Pour éviter qu’un achat occasionnel de biens ne soit considéré comme votre activité professionnelle, vous devrez démontrer que vos acquisitions immobilières ne répondaient pas à une logique commerciale dès le départ. Conservez tous les documents attestant de votre intention initiale : compromis de vente mentionnant un projet d’habitation personnelle, devis de travaux d’aménagement pour votre usage, correspondances avec votre banque évoquant un investissement locatif de long terme.

Si vous avez dû revendre un bien plus rapidement que prévu, préparez des justificatifs expliquant ce changement de situation : mutation professionnelle imprévue, divorce, problème de santé, difficultés financières. Grâce à ces justificatifs, vous pourrez prouver que la vente ne résultait pas d’une volonté spéculative mais bien d’un événement imprévu.

Limiter la fréquence des opérations

L’administration fiscale considère généralement qu’au-delà de trois opérations d’achat-revente sur une période de cinq ans, cette activité admet un caractère habituel pouvant justifier une requalification. L’application de cette règle varie selon les juridictions, mais elle sert de point de repère.

Respecter des durées de détention

En règle générale, une détention inférieure à quatre ans éveille les soupçons de l’administration, surtout si elle s’accompagne de travaux de valorisation importants. Pour minimiser les risques, visez une détention moyenne de cinq à sept ans sur l’ensemble de vos biens.

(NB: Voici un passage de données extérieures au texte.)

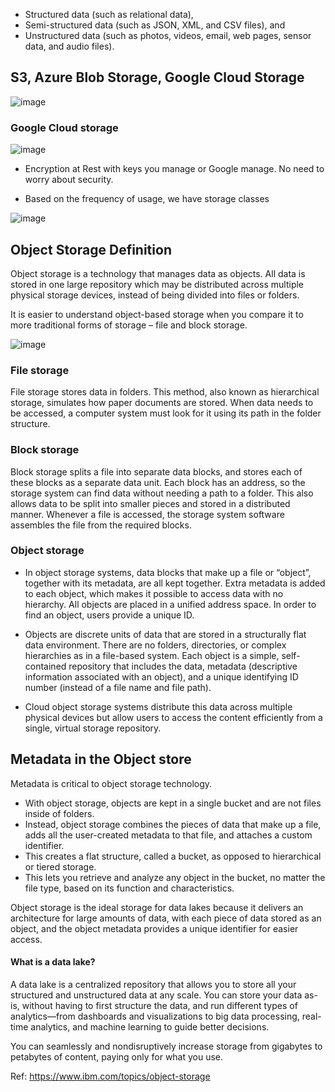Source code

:* Structured data (such as relational data),
* Semi-structured data (such as JSON, XML, and CSV files), and
* Unstructured data (such as photos, videos, email, web pages, sensor data, and audio files).


## S3, Azure Blob Storage, Google Cloud Storage

![image](https://github.com/remidinishanth/distributed_systems/assets/19663316/1b2b5c2e-fe49-4384-896e-a7bc7df54387)

### Google Cloud storage
![image](https://github.com/remidinishanth/distributed_systems/assets/19663316/42b7d597-18c6-40aa-9bdd-4736ea06a70b)
* Encryption at Rest with keys you manage or Google manage. No need to worry about security.

* Based on the frequency of usage, we have storage classes

![image](https://github.com/remidinishanth/distributed_systems/assets/19663316/06093b29-1d9e-456f-a57b-f1d12c6fdd3e)


## Object Storage Definition
Object storage is a technology that manages data as objects. All data is stored in one large repository which may be distributed across multiple physical storage devices, instead of being divided into files or folders.

It is easier to understand object-based storage when you compare it to more traditional forms of storage – file and block storage.

![image](https://github.com/remidinishanth/distributed_systems/assets/19663316/17eea566-1f2e-4978-9a46-0f9652a9871f)

### File storage
File storage stores data in folders. This method, also known as hierarchical storage, simulates how paper documents are stored. When data needs to be accessed, a computer system must look for it using its path in the folder structure.

### Block storage
Block storage splits a file into separate data blocks, and stores each of these blocks as a separate data unit. Each block has an address, so the storage system can find data without needing a path to a folder. This also allows data to be split into smaller pieces and stored in a distributed manner. Whenever a file is accessed, the storage system software assembles the file from the required blocks.

### Object storage
* In object storage systems, data blocks that make up a file or “object”, together with its metadata, are all kept together. Extra metadata is added to each object, which makes it possible to access data with no hierarchy. All objects are placed in a unified address space. In order to find an object, users provide a unique ID.

* Objects are discrete units of data that are stored in a structurally flat data environment. There are no folders, directories, or complex hierarchies as in a file-based system. Each object is a simple, self-contained repository that includes the data, metadata (descriptive information associated with an object), and a unique identifying ID number (instead of a file name and file path).

* Cloud object storage systems distribute this data across multiple physical devices but allow users to access the content efficiently from a single, virtual storage repository.


## Metadata in the Object store

Metadata is critical to object storage technology. 

* With object storage, objects are kept in a single bucket and are not files inside of folders.
* Instead, object storage combines the pieces of data that make up a file, adds all the user-created metadata to that file, and attaches a custom identifier.
* This creates a flat structure, called a bucket, as opposed to hierarchical or tiered storage.
* This lets you retrieve and analyze any object in the bucket, no matter the file type, based on its function and characteristics.

Object storage is the ideal storage for data lakes because it delivers an architecture for large amounts of data, with each piece of data stored as an object, and the object metadata provides a unique identifier for easier access. 

#### What is a data lake?

A data lake is a centralized repository that allows you to store all your structured and unstructured data at any scale. You can store your data as-is, without having to first structure the data, and run different types of analytics—from dashboards and visualizations to big data processing, real-time analytics, and machine learning to guide better decisions.

You can seamlessly and nondisruptively increase storage from gigabytes to petabytes of content, paying only for what you use. 


Ref: https://www.ibm.com/topics/object-storage
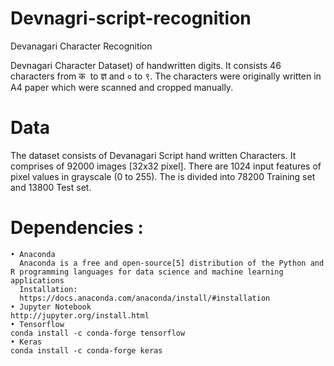 # Devnagri-script-recognition
Devanagari Character Recognition

Devnagari Character Dataset) of handwritten digits. It consists 46 characters from क  to ज्ञ and ० to ९. The characters were originally written in A4 paper which were scanned and cropped manually.
# Data

The dataset consists of Devanagari Script hand written Characters. It comprises of 92000 images [32x32 pixel]. There are 1024 input features of pixel values in grayscale (0 to 255). The is divided into 78200 Training set and 13800 Test set.
# Dependencies :

    • Anaconda
      Anaconda is a free and open-source[5] distribution of the Python and R programming languages for data science and machine learning applications
      Installation:
      https://docs.anaconda.com/anaconda/install/#installation
    • Jupyter Notebook
    http://jupyter.org/install.html
    • Tensorflow
    conda install -c conda-forge tensorflow 
    • Keras
    conda install -c conda-forge keras 

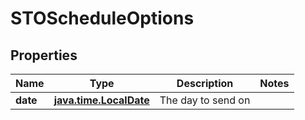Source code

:
# STOScheduleOptions

## Properties
| Name | Type | Description | Notes |
| ------------ | ------------- | ------------- | ------------- |
| **date** | [**java.time.LocalDate**](java.time.LocalDate.md) | The day to send on |  |



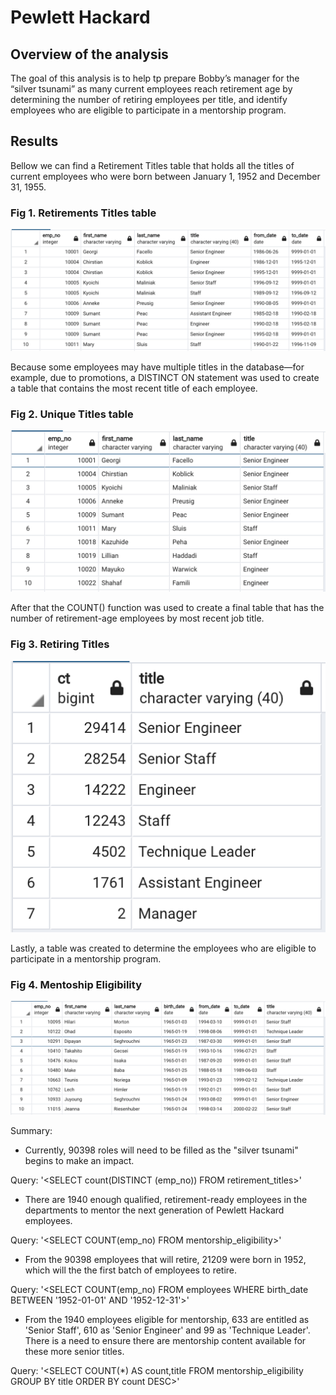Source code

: # Pewlett Hackard 

## Overview of the analysis

The goal of this analysis is to help tp prepare Bobby’s manager for the “silver tsunami” as many current employees reach retirement age by determining the number of retiring employees per title, and identify employees who are eligible to participate in a mentorship program.


## Results

Bellow we can find a Retirement Titles table that holds all the titles of current employees who were born between January 1, 1952 and December 31, 1955. 

### Fig 1. Retirements Titles table
![](Resources/retirement_titles.png)


Because some employees may have multiple titles in the database—for example, due to promotions, a DISTINCT ON statement was used to create a table that contains the most recent title of each employee. 

### Fig 2. Unique Titles table

![](Resources/unique_titles.png)


After that the COUNT() function was used to create a final table that has the number of retirement-age employees by most recent job title.

### Fig 3. Retiring Titles
![](Resources/retiring_titles.png)



Lastly, a table was created to determine the employees who are eligible to participate in a mentorship program.

### Fig 4. Mentoship Eligibility
![](Resources/mentorship_eligibilty.png)


Summary:

* Currently, 90398 roles will need to be filled as the "silver tsunami" begins to make an impact.

Query: '<SELECT count(DISTINCT (emp_no)) FROM retirement_titles>'

* There are 1940 enough qualified, retirement-ready employees in the departments to mentor the next generation of Pewlett Hackard employees.

Query: '<SELECT COUNT(emp_no) FROM mentorship_eligibility>'

* From the 90398 employees that will retire, 21209 were born in 1952, which will the the first batch of employees to retire.

Query: '<SELECT COUNT(emp_no) FROM employees
WHERE birth_date BETWEEN '1952-01-01' AND '1952-12-31'>'

* From the 1940 employees eligible for mentorship, 633 are entitled as 'Senior Staff', 610 as 'Senior Engineer' and 99 as 'Technique Leader'. There is a need to ensure there are mentorship content available for these more senior titles.

Query: '<SELECT COUNT(*) AS count,title FROM mentorship_eligibility
GROUP BY title
ORDER BY count DESC>'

Protection de la résidence principale

La revente de votre résidence principale bénéficie d’une présomption légale d’absence d’intention spéculative. Pour que cette protection s’applique, vous devez avoir effectivement occupé le logement comme habitation principale pendant une durée minimale de 7 mois par an, soit la majeure partie de l’année, avant sa revente. Conservez les preuves de votre occupation : factures d’énergie, attestations de domiciliation, avis d’imposition mentionnant cette adresse. C’est cette occupation effective qui écarte la présomption d’intention spéculative, sauf démonstration contraire par l’administration fiscale.

Sécuriser sa structuration patrimoniale

Pour développer votre patrimoine immobilier sans basculer vers le statut commercial, envisagez une diversification des modes de détention. Combinez l’acquisition en nom propre de votre résidence principale et d’un bien locatif avec la création d’une SCI familiale pour d’autres investissements locatifs de long terme. Vous démontrez ainsi une logique patrimoniale et non commerciale.

Évitez de concentrer toutes vos opérations dans une même structure ou une même période. Si vous devez revendre un bien pour des raisons personnelles et que vous en avez la possibilité, attendez plusieurs années avant d’effectuer une nouvelle acquisition. Vous éviterez ainsi les soupçons d’activité commerciale systématique.

Un statut pour profiter de la rentabilité immobilière de manière ponctuelle

Bien qu’elle puisse être lucrative, l’activité de marchand de biens non professionnel exige une certaine rigueur financière et administrative. C’est un environnement dans lequel le marchand de biens occasionnel doit concilier opportunité économique et conformité légale, en gardant à l’esprit que l’administration fiscale est attentive à la frontière entre investissement privé et activité commerciale. Une approche prudente et documentée reste la clé pour tirer profit de cette activité sans en subir les revers. Si vous souhaitez devenir professionnel, prenez le temps d’étudier les avantages et inconvénients de la profession de marchand de biens pour bâtir votre projet sur des bases solides.